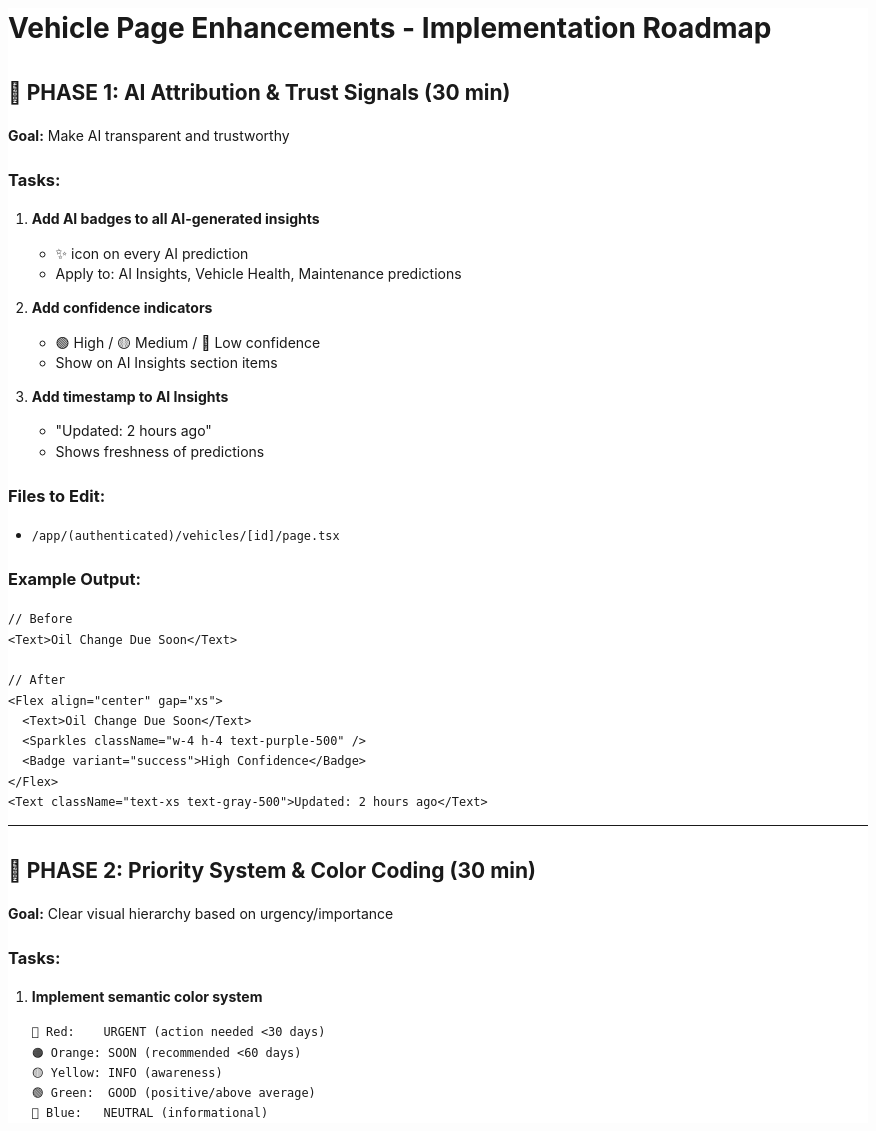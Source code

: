 # Vehicle Page Enhancements - Implementation Roadmap

## 🎯 PHASE 1: AI Attribution & Trust Signals (30 min)
**Goal:** Make AI transparent and trustworthy

### Tasks:
1. **Add AI badges to all AI-generated insights**
   - ✨ icon on every AI prediction
   - Apply to: AI Insights, Vehicle Health, Maintenance predictions
   
2. **Add confidence indicators**
   - 🟢 High / 🟡 Medium / 🔴 Low confidence
   - Show on AI Insights section items
   
3. **Add timestamp to AI Insights**
   - "Updated: 2 hours ago"
   - Shows freshness of predictions

### Files to Edit:
- `/app/(authenticated)/vehicles/[id]/page.tsx`

### Example Output:
```tsx
// Before
<Text>Oil Change Due Soon</Text>

// After
<Flex align="center" gap="xs">
  <Text>Oil Change Due Soon</Text>
  <Sparkles className="w-4 h-4 text-purple-500" />
  <Badge variant="success">High Confidence</Badge>
</Flex>
<Text className="text-xs text-gray-500">Updated: 2 hours ago</Text>
```

---

## 🎯 PHASE 2: Priority System & Color Coding (30 min)
**Goal:** Clear visual hierarchy based on urgency/importance

### Tasks:
1. **Implement semantic color system**
   ```tsx
   🔴 Red:    URGENT (action needed <30 days)
   🟠 Orange: SOON (recommended <60 days)
   🟡 Yellow: INFO (awareness)
   🟢 Green:  GOOD (positive/above average)
   🔵 Blue:   NEUTRAL (informational)
   ```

---*---

**Task item**
With the images left out, output all the entries above exactly.

**Answer section**
Source code

: # Vehicle Page Enhancements - Implementation Roadmap

## 🎯 PHASE 1: AI Attribution & Trust Signals (30 min)
**Goal:** Make AI transparent and trustworthy

### Tasks:
1. **Add AI badges to all AI-generated insights**
   - ✨ icon on every AI prediction
   - Apply to: AI Insights, Vehicle Health, Maintenance predictions
   
2. **Add confidence indicators**
   - 🟢 High / 🟡 Medium / 🔴 Low confidence
   - Show on AI Insights section items
   
3. **Add timestamp to AI Insights**
   - "Updated: 2 hours ago"
   - Shows freshness of predictions

### Files to Edit:
- `/app/(authenticated)/vehicles/[id]/page.tsx`

### Example Output:
```tsx
// Before
<Text>Oil Change Due Soon</Text>

// After
<Flex align="center" gap="xs">
  <Text>Oil Change Due Soon</Text>
  <Sparkles className="w-4 h-4 text-purple-500" />
  <Badge variant="success">High Confidence</Badge>
</Flex>
<Text className="text-xs text-gray-500">Updated: 2 hours ago</Text>
```

---

## 🎯 PHASE 2: Priority System & Color Coding (30 min)
**Goal:** Clear visual hierarchy based on urgency/importance

### Tasks:
1. **Implement semantic color system**
   ```tsx
   🔴 Red:    URGENT (action needed <30 days)
   🟠 Orange: SOON (recommended <60 days)
   🟡 Yellow: INFO (awareness)
   🟢 Green:  GOOD (positive/above average)
   🔵 Blue:   NEUTRAL (informational)
   ```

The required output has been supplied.